At the moment the verifiers need to be smart contracts since as smart signatures they exceed the maximum allowed smart signature length of 1 KB. Given that a BN254 verifier consumes ~150,000 opcode budget and that updating a 32 level merkle tree with the hash function defined in the PR above costs ~45,000 more, we end up exceeding the maximum pooled opcode budget.
For this reason, to implement a working application with the forked AVM we had to split both deposits and withdrawals in two subsequent transactions, one to verify the zk-proof and store a success receipt, and a following one to then insert the deposit/change in the merkle tree.
It works, at the cost of a less smooth user experience, but ideally we can make the verifiers smart signatures accessing their extra opcode budget pool and do everything in one transaction.
This will be possible if this is implemented.

Decentralization path

An application like this ought to be eventually fully decentralized and outside the control of its creators.

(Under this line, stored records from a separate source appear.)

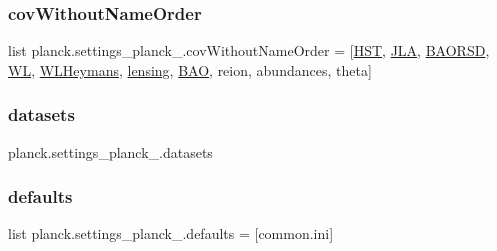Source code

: \subsubsection{\texorpdfstring{cov\+Without\+Name\+Order}{covWithoutNameOrder}}
{\footnotesize\ttfamily list planck.\+settings\+\_\+planck\+\_.\+cov\+Without\+Name\+Order = \mbox{[}\mbox{\hyperlink{namespaceplanck_1_1settings__planck__2015_a07bbdc37cac88460480c8e0389b1c0a2}{H\+ST}}, \textquotesingle{}\mbox{\hyperlink{namespaceplanck_1_1settings__planck__2015_a228e145e679385378b71ad2948b85ba1}{J\+LA}}\textquotesingle{}, \mbox{\hyperlink{namespaceplanck_1_1settings__planck__2015_aa1979503708bc66f1a5ca6c26181194a}{B\+A\+O\+R\+SD}}, \textquotesingle{}\mbox{\hyperlink{namespaceplanck_1_1settings__planck__2015_aa1d1a83b8a1a78949591d158a6ed5188}{WL}}\textquotesingle{}, \textquotesingle{}\mbox{\hyperlink{namespaceplanck_1_1settings__planck__2015_a3c67b8a390704c0dd6d3ee12ba851a4b}{W\+L\+Heymans}}\textquotesingle{}, \textquotesingle{}\mbox{\hyperlink{namespaceplanck_1_1settings__planck__2015_ad92b077f23ecca52bf992daa771c2686}{lensing}}\textquotesingle{}, \textquotesingle{}\mbox{\hyperlink{namespaceplanck_1_1settings__planck__2015_a13c1148a7d97e3efecfd5232156a362b}{B\+AO}}\textquotesingle{}, \textquotesingle{}reion\textquotesingle{}, \textquotesingle{}abundances\textquotesingle{}, \textquotesingle{}theta\textquotesingle{}\mbox{]}}

\mbox{\label{namespaceplanck_1_1settings__planck__2015_aa13afadb6840cd2d5e6244fbc2c0b96e}} 
\subsubsection{\texorpdfstring{datasets}{datasets}}
{\footnotesize\ttfamily planck.\+settings\+\_\+planck\+\_.\+datasets}

\mbox{\label{namespaceplanck_1_1settings__planck__2015_a76020acd97e6bc7d95a924bb809400fb}} 
\subsubsection{\texorpdfstring{defaults}{defaults}}
{\footnotesize\ttfamily list planck.\+settings\+\_\+planck\+\_.\+defaults = \mbox{[}\textquotesingle{}common.\+ini\textquotesingle{}\mbox{]}}

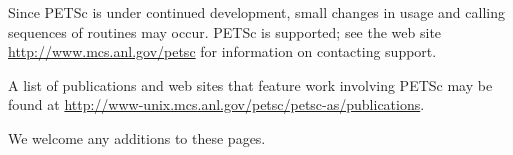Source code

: Since PETSc is under continued development, small changes in usage and
calling sequences of routines may occur.  PETSc is supported; see the
web site \href{http://www.mcs.anl.gov/petsc}{http://www.mcs.anl.gov/petsc} for information on
contacting support.

A list of publications and web sites that feature work involving PETSc may be found at 
\href{http://www-unix.mcs.anl.gov/petsc/petsc-as/publications}{http://www-unix.mcs.anl.gov/petsc/petsc-as/publications}. 

We welcome any additions to these pages.

\medskip \medskip



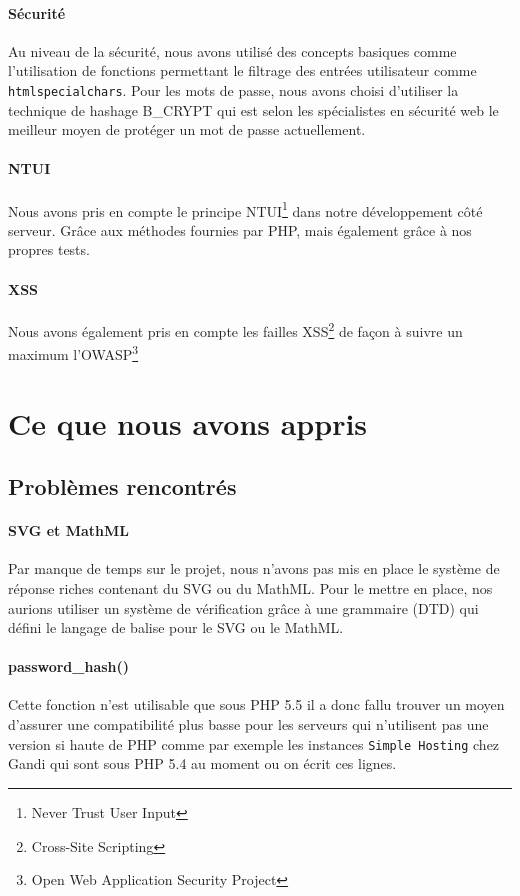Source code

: \documentclass[12pt]{article}
\begin{document}
    \paragraph{Sécurité} Au niveau de la sécurité, nous avons utilisé des concepts basiques comme l'utilisation de fonctions permettant le filtrage des entrées utilisateur comme \texttt{htmlspecialchars}. Pour les mots de passe, nous avons choisi d'utiliser la technique de hashage B\_CRYPT qui est selon les spécialistes en sécurité web le meilleur moyen de protéger un mot de passe actuellement.
    
    \paragraph{NTUI} Nous avons pris en compte le principe NTUI\footnote{Never Trust User Input} dans notre développement côté serveur. Grâce aux méthodes fournies par PHP, mais également grâce à nos propres tests.
    
    \paragraph{XSS} Nous avons également pris en compte les failles XSS\footnote{Cross-Site Scripting} de façon à suivre un maximum l'OWASP\footnote{Open Web Application Security Project}

\section{Ce que nous avons appris}
    \subsection{Problèmes rencontrés}
        \paragraph{SVG et MathML}Par manque de temps sur le projet, nous n'avons pas mis en place le système de réponse riches contenant du SVG ou du MathML. Pour le mettre en place, nos aurions utiliser un système de vérification grâce à une grammaire (DTD) qui défini le langage de balise pour le SVG ou le MathML.
        \paragraph{password\_hash()}Cette fonction n'est utilisable que sous PHP 5.5 il a donc fallu trouver un moyen d'assurer une compatibilité plus basse pour les serveurs qui n'utilisent pas une version si haute de PHP comme par exemple les instances \texttt{Simple Hosting} chez Gandi qui sont sous PHP 5.4 au moment ou on écrit ces lignes.
        
\end{document}

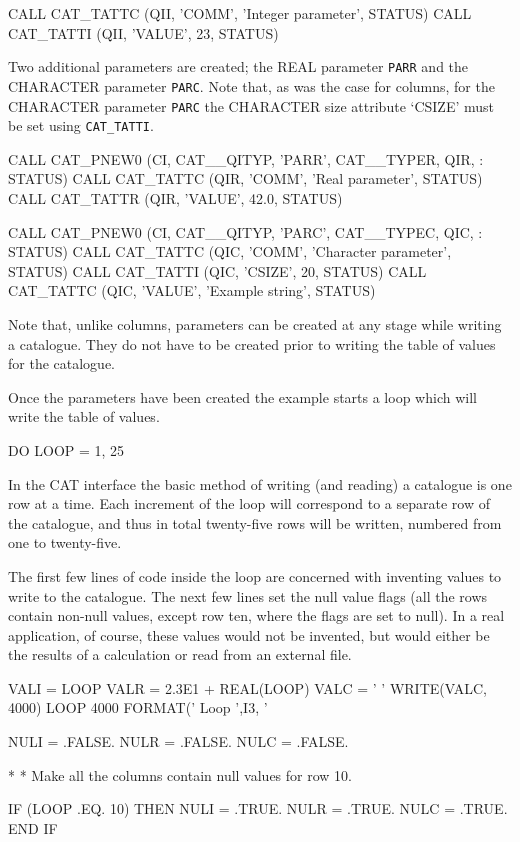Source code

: \documentclass[11pt,twoside]{starlink}
\begin{document}
\begin{terminalv}
         CALL CAT_TATTC (QII, 'COMM', 'Integer parameter', STATUS)
         CALL CAT_TATTI (QII, 'VALUE', 23, STATUS)
\end{terminalv}

Two additional parameters are created; the REAL parameter \texttt{PARR} and
the CHARACTER parameter \texttt{PARC}. Note that, as was the case for
columns, for the CHARACTER parameter \texttt{PARC} the CHARACTER size
attribute `CSIZE' must be set using \texttt{CAT\_TATTI}.

\begin{terminalv}
         CALL CAT_PNEW0 (CI, CAT__QITYP, 'PARR', CAT__TYPER, QIR,
     :     STATUS)
         CALL CAT_TATTC (QIR, 'COMM', 'Real parameter', STATUS)
         CALL CAT_TATTR (QIR, 'VALUE', 42.0, STATUS)

         CALL CAT_PNEW0 (CI, CAT__QITYP, 'PARC', CAT__TYPEC, QIC,
     :     STATUS)
         CALL CAT_TATTC (QIC, 'COMM', 'Character parameter', STATUS)
         CALL CAT_TATTI (QIC, 'CSIZE', 20, STATUS)
         CALL CAT_TATTC (QIC, 'VALUE', 'Example string', STATUS)
\end{terminalv}

Note that, unlike columns, parameters can be created at any stage
while writing a catalogue. They do not have to be created prior to
writing the table of values for the catalogue.

Once the parameters have been created the example starts a loop which
will write the table of values.

\begin{terminalv}
         DO LOOP = 1, 25
\end{terminalv}

In the CAT interface the basic method of writing (and reading) a
catalogue is one row at a time. Each increment of the loop will
correspond to a separate row of the catalogue, and thus in total
twenty-five rows will be written, numbered from one to twenty-five.

The first few lines of code inside the loop are concerned with inventing
values to write to the catalogue. The next few lines  set the null value
flags (all the rows contain non-null values, except row ten, where the
flags are set to null). In a real application, of course, these values
would not be invented, but would either be the results of a calculation
or read from an external file.

\begin{terminalv}
            VALI = LOOP
            VALR = 2.3E1 + REAL(LOOP)
            VALC = ' '
            WRITE(VALC, 4000) LOOP
 4000       FORMAT(' Loop ',I3, '%

            NULI = .FALSE.
            NULR = .FALSE.
            NULC = .FALSE.

*
*          Make all the columns contain null values for row 10.

            IF (LOOP .EQ. 10) THEN
               NULI = .TRUE.
               NULR = .TRUE.
               NULC = .TRUE.
            END IF
\end{terminalv}
\end{document}
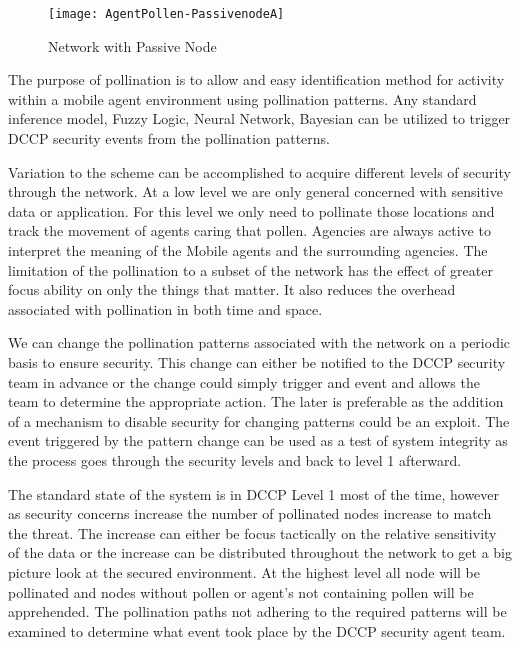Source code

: \documentclass{acm_proc_article-sp}
\begin{document}
\begin{figure}
\centering
\texttt{[image: AgentPollen-PassivenodeA]}
\caption{Network with Passive Node}
\end{figure}

The purpose of pollination is to allow and easy identification method for activity within a mobile agent environment using pollination patterns. Any standard inference model, Fuzzy Logic, Neural Network, Bayesian can be utilized to trigger DCCP security events from the pollination patterns.

Variation to the scheme can be accomplished to acquire different levels of security through the network. At a low level we are only general concerned with sensitive data or application. For this level we only need to pollinate those locations and track the movement of agents caring that pollen. Agencies are always active to interpret the meaning of the Mobile agents and the surrounding agencies. The limitation of the pollination to a subset of the network has the effect of greater focus ability on only the things that matter. It also reduces the overhead associated with pollination in both time and space.

We can change the pollination patterns associated with the network on a periodic basis to ensure security. This change can either be notified to the DCCP security team in advance or the change could simply trigger and event and allows the team to determine the appropriate action. The later is preferable as the addition of a mechanism to disable security for changing patterns could be an exploit. The event triggered by the pattern change can be used as a test of system integrity as the process goes through the security levels and back to level 1 afterward.

The standard state of the system is in DCCP Level 1 most of the time, however as security concerns increase the number of pollinated nodes increase to match the threat. The increase can either be focus tactically on the relative sensitivity of the data or the increase can be distributed throughout the network to get a big picture look at the secured environment. At the highest level all node will be pollinated and nodes without pollen or agent's not containing pollen will be apprehended. The pollination paths not adhering to the required patterns will be examined to determine what event took place by the DCCP security agent team.
\end{document}
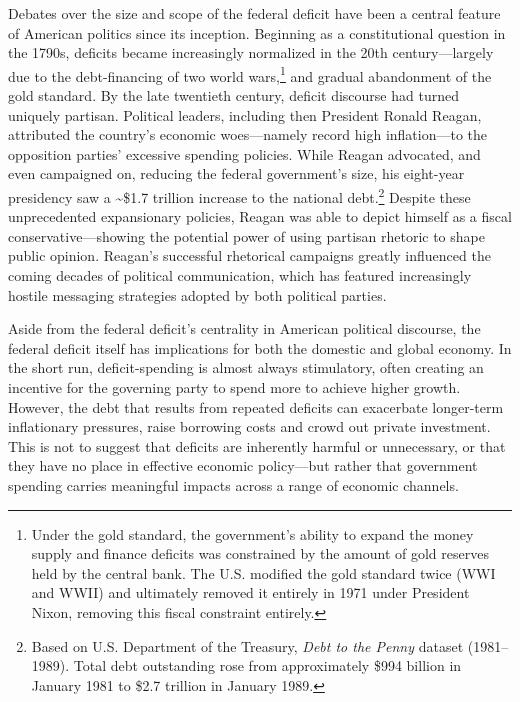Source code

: \documentclass[
  12pt,
]{article}
\begin{document}
Debates over the size and scope of the federal deficit have been a
central feature of American politics since its inception. Beginning as a
constitutional question in the 1790s, deficits became increasingly
normalized in the 20th century---largely due to the debt-financing of
two world wars,\footnote{Under the gold standard, the government's
  ability to expand the money supply and finance deficits was
  constrained by the amount of gold reserves held by the central bank.
  The U.S. modified the gold standard twice (WWI and WWII) and
  ultimately removed it entirely in 1971 under President Nixon, removing
  this fiscal constraint entirely.} and gradual abandonment of the gold
standard. By the late twentieth century, deficit discourse had turned
uniquely partisan. Political leaders, including then President Ronald
Reagan, attributed the country's economic woes---namely record high
inflation---to the opposition parties' excessive spending policies.
While Reagan advocated, and even campaigned on, reducing the federal
government's size, his eight-year presidency saw a \textasciitilde\$1.7
trillion increase to the national debt.\footnote{Based on U.S.
  Department of the Treasury, \emph{Debt to the Penny} dataset
  (1981--1989). Total debt outstanding rose from approximately \$994
  billion in January 1981 to \$2.7 trillion in January 1989.} Despite
these unprecedented expansionary policies, Reagan was able to depict
himself as a fiscal conservative---showing the potential power of using
partisan rhetoric to shape public opinion. Reagan's successful
rhetorical campaigns greatly influenced the coming decades of political
communication, which has featured increasingly hostile messaging
strategies adopted by both political parties.

Aside from the federal deficit's centrality in American political
discourse, the federal deficit itself has implications for both the
domestic and global economy. In the short run, deficit-spending is
almost always stimulatory, often creating an incentive for the governing
party to spend more to achieve higher growth. However, the debt that
results from repeated deficits can exacerbate longer-term inflationary
pressures, raise borrowing costs and crowd out private investment. This
is not to suggest that deficits are inherently harmful or unnecessary,
or that they have no place in effective economic policy---but rather
that government spending carries meaningful impacts across a range of
economic channels.
\end{document}
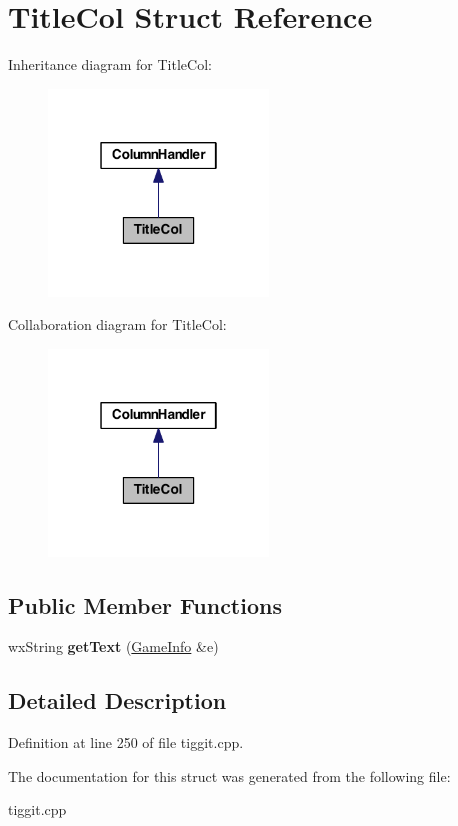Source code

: \hypertarget{struct_title_col}{\section{Title\-Col Struct Reference}
\label{struct_title_col}
}


Inheritance diagram for Title\-Col\-:
\nopagebreak
\begin{figure}[H]
\begin{center}
\leavevmode
\includegraphics[width=166pt]{struct_title_col__inherit__graph}
\end{center}
\end{figure}


Collaboration diagram for Title\-Col\-:
\nopagebreak
\begin{figure}[H]
\begin{center}
\leavevmode
\includegraphics[width=166pt]{struct_title_col__coll__graph}
\end{center}
\end{figure}
\subsection*{Public Member Functions}
\begin{DoxyCompactItemize}
\item 
\hypertarget{struct_title_col_a866c193a5b41be256b38738689f6bcd3}{wx\-String {\bfseries get\-Text} (\hyperlink{struct_game_info}{Game\-Info} \&e)}\label{struct_title_col_a866c193a5b41be256b38738689f6bcd3}

\end{DoxyCompactItemize}


\subsection{Detailed Description}


Definition at line 250 of file tiggit.\-cpp.



The documentation for this struct was generated from the following file\-:\begin{DoxyCompactItemize}
\item 
tiggit.\-cpp\end{DoxyCompactItemize}
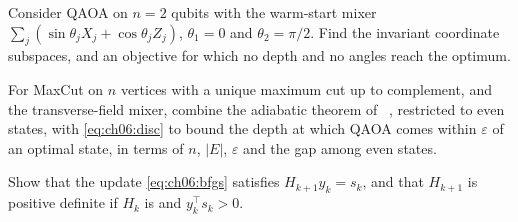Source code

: \documentclass[handoutsbeamer.tex]{subfiles}
\begin{document}
\begin{frame}
\onp{\footnotesize}
\begin{exe}
Consider QAOA on $n = 2$ qubits with the warm-start mixer $\sum_j(\sin\theta_jX_j + \cos\theta_jZ_j)$, $\theta_1 = 0$ and $\theta_2 = \pi/2$. Find the invariant coordinate subspaces, and an objective for which no depth and no angles reach the optimum.
\end{exe}
\begin{exe}
For MaxCut on $n$ vertices with a unique maximum cut up to complement, and the transverse-field mixer, combine the adiabatic theorem of \Chap~, restricted to even states, with \eqref{eq:ch06:disc} to bound the depth at which QAOA comes within $\varepsilon$ of an optimal state, in terms of $n$, $|E|$, $\varepsilon$ and the gap among even states.
\end{exe}
\begin{exe}[BFGS]
Show that the update \eqref{eq:ch06:bfgs} satisfies $H_{k+1}y_k = s_k$, and that $H_{k+1}$ is positive definite if $H_k$ is and $y_k^\top s_k>0$.
\end{exe}
\end{frame}

\begin{frame}[allowframebreaks]
\biblio
\end{frame}
\end{document}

A possible decentralization path in stages could be the following:

  1. The application is deployed and the creators retain ability to update the application to ensure it works well. This phase should have a set length, e.g., 6 months, or maybe a target TVL to reach

  2. The application is made immutable, the creators still can manage the treasury

  3. Control of the treasury is ceded to the community

This last step could be accomplished in different ways; here are some preliminary ideas, not an exhaustive list:

  • A token is created (e.g., fairly distributed to the application users) and the token owners can vote on how to use the treasury
  • Like the above, but instead of voting, the treasury pays itself to the token owners
  • The treasury is redirected to the fee sink

Compliance considerations

Frontends giving access to the application, being centralized entities, will need a compliance strategy to comply with the laws and regulations of the jurisdictions they operate in.

A strategy to be able to selectively disclose the link between a withdrawal and its originating deposit while giving guarantee to the users that the frontend cannot access their funds is the following: the frontend stores Amount and secret K, but not secret R, for deposits, and Change and secret K2, but not secret R2, for withdrawals.

This allows the frontend to reveal the link between withdrawals and deposits if compelled to. At the same time, not having access to secret R (or R2) the frontend cannot touch users' funds.

Conclusions

Private transactions on Algorand can be a useful building blocks for many other applications. This working draft describes a possible system to make this work, and a working application implementing it already exists (albeit leveraging a PR not yet included in the AVM).

Let us have any comment and feedback to improve this as we build it!